- Problem requirements
Write out the lines below once more, exactly as they appear. Do not include pictures.

===== Material shown =====

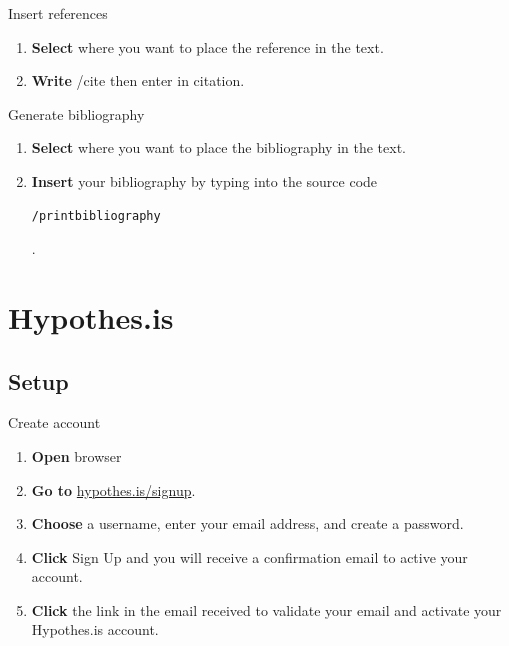 \documentclass[10pt,a4paper]{article}
\begin{document}
  

  \begin{textbox}{Insert references}
 

  

\begin{enumerate}
\item \textbf {Select} where you want to place the reference in the text.
\item \textbf {Write} /cite{} then enter in citation.
\end{enumerate}

\end{textbox}

  

 \begin{textbox}{Generate bibliography}
 

  

\begin{enumerate}
\item \textbf {Select} where you want to place the bibliography in the text.
\item \textbf{Insert} your bibliography by typing into the source code \begin{verbatim}/printbibliography\end{verbatim}.
\end{enumerate}

\end{textbox}




\section{Hypothes.is}
\subsection{Setup}

\begin{textbox}{Create account}
 

  

\begin{enumerate}
\item \textbf{Open} browser
\item \textbf{Go to} \href{hypothes.is/signup}{hypothes.is/signup}. 
\item \textbf{Choose} a username, enter your email address, and create a password.
\item \textbf{Click} Sign Up and you will receive a confirmation email to active your account.
\item \textbf{Click} the link in the email received to validate your email and activate your Hypothes.is account.
\end{enumerate}

\end{textbox}
\end{document}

=====

- Response to the task
 \documentclass[10pt,a4paper]{article}
\begin{document}
  

  \begin{textbox}{Insert references}
 

  

\begin{enumerate}
\item \textbf {Select} where you want to place the reference in the text.
\item \textbf {Write} /cite{} then enter in citation.
\end{enumerate}

\end{textbox}

  

 \begin{textbox}{Generate bibliography}
 

  

\begin{enumerate}
\item \textbf {Select} where you want to place the bibliography in the text.
\item \textbf{Insert} your bibliography by typing into the source code \begin{verbatim}/printbibliography\end{verbatim}.
\end{enumerate}

\end{textbox}




\section{Hypothes.is}
\subsection{Setup}

\begin{textbox}{Create account}
 

  

\begin{enumerate}
\item \textbf{Open} browser
\item \textbf{Go to} \href{hypothes.is/signup}{hypothes.is/signup}. 
\item \textbf{Choose} a username, enter your email address, and create a password.
\item \textbf{Click} Sign Up and you will receive a confirmation email to active your account.
\item \textbf{Click} the link in the email received to validate your email and activate your Hypothes.is account.
\end{enumerate}

\end{textbox}
\end{document}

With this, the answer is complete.